▶ _Exercise_
Your answer must hold only the lines below from the line containing "First, then, objectivity" through the line containing "Since purpose is the concept posited", each reproduced exactly.

▶ _The data_
+++++

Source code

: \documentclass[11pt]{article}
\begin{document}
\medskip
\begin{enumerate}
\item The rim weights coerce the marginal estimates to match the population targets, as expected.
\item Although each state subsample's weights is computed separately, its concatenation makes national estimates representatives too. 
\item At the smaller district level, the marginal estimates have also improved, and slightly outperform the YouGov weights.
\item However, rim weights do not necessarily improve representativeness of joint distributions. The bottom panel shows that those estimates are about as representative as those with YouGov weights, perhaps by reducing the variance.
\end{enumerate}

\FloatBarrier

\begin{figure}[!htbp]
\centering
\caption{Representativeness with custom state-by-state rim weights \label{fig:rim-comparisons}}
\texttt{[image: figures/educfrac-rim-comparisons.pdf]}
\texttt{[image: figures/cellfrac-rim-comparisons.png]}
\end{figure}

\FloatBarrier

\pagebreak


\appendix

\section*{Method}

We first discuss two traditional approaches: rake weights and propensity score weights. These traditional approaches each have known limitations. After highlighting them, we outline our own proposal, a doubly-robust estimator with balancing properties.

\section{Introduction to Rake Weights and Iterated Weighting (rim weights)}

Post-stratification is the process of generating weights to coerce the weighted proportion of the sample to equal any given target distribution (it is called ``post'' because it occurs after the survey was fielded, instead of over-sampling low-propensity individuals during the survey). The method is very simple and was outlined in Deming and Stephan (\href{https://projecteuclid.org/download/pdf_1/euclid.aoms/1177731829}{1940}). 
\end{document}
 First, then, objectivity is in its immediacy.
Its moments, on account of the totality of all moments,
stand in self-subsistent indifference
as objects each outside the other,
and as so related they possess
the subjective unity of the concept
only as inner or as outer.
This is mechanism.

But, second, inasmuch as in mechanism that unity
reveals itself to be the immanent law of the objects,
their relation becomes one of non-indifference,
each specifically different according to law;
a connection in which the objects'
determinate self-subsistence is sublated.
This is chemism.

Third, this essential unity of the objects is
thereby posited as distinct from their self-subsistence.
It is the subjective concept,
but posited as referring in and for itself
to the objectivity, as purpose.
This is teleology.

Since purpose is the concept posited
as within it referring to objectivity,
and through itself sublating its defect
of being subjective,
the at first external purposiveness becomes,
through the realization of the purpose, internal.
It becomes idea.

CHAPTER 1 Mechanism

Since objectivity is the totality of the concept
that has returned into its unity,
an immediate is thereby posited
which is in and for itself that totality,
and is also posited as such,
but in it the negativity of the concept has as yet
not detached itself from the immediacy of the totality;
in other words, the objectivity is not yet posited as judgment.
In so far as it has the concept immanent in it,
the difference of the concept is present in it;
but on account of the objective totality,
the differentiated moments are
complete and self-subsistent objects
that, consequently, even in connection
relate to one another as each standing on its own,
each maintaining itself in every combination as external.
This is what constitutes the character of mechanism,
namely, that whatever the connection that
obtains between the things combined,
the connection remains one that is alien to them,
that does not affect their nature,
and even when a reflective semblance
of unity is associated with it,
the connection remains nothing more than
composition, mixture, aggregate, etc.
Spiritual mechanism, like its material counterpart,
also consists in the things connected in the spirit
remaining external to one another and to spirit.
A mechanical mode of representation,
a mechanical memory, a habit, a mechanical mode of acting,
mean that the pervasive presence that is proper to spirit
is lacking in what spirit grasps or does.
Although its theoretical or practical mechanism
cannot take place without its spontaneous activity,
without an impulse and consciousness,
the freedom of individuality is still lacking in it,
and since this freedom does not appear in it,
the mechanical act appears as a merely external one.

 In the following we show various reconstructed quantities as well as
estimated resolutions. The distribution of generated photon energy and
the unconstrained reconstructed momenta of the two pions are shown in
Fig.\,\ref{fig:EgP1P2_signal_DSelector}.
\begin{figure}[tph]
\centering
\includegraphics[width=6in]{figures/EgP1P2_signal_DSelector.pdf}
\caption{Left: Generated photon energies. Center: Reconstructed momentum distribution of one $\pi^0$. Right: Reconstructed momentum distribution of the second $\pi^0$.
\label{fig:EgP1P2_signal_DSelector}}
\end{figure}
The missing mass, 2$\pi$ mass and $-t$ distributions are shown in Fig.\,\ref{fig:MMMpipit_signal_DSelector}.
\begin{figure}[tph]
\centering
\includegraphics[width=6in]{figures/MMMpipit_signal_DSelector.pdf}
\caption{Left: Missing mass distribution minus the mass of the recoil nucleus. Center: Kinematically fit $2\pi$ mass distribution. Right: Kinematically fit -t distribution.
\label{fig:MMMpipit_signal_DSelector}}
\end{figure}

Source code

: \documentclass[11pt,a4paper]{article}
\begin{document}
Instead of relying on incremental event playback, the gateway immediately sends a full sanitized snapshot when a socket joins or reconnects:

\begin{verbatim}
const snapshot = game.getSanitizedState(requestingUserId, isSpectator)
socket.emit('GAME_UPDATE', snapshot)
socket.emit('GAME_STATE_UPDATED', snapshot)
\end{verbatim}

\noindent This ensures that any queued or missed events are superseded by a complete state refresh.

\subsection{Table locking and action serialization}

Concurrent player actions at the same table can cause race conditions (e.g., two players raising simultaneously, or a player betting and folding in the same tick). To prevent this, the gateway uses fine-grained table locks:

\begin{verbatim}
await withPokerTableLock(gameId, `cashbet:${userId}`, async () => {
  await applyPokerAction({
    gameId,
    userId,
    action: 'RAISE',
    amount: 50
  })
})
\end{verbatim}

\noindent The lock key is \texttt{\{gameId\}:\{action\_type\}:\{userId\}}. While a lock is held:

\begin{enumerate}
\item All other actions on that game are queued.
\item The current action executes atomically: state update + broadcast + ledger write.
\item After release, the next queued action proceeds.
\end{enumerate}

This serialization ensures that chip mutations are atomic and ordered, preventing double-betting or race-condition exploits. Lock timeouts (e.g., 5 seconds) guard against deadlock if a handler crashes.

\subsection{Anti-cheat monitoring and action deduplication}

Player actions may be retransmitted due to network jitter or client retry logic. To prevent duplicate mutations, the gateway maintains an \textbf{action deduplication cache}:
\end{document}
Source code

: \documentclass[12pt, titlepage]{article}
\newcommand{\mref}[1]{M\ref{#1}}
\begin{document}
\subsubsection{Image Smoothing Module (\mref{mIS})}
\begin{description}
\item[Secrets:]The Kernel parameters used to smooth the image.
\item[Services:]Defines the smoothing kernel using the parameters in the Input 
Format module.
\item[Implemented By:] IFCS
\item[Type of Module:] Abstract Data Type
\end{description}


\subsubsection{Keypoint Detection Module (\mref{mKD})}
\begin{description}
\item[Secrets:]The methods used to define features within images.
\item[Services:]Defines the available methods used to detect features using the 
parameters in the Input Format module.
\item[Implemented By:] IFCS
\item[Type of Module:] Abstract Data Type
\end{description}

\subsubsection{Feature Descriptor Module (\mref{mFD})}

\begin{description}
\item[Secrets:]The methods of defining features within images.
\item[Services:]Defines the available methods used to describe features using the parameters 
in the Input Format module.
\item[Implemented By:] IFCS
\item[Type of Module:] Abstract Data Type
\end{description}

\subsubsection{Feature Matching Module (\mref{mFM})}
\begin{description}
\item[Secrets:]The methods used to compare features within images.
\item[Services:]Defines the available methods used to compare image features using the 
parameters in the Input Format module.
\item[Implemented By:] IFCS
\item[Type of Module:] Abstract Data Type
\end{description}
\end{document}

+++++

▶ _Expected answer_
 First, then, objectivity is in its immediacy.
Its moments, on account of the totality of all moments,
stand in self-subsistent indifference
as objects each outside the other,
and as so related they possess
the subjective unity of the concept
only as inner or as outer.
This is mechanism.

But, second, inasmuch as in mechanism that unity
reveals itself to be the immanent law of the objects,
their relation becomes one of non-indifference,
each specifically different according to law;
a connection in which the objects'
determinate self-subsistence is sublated.
This is chemism.

Third, this essential unity of the objects is
thereby posited as distinct from their self-subsistence.
It is the subjective concept,
but posited as referring in and for itself
to the objectivity, as purpose.
This is teleology.

Since purpose is the concept posited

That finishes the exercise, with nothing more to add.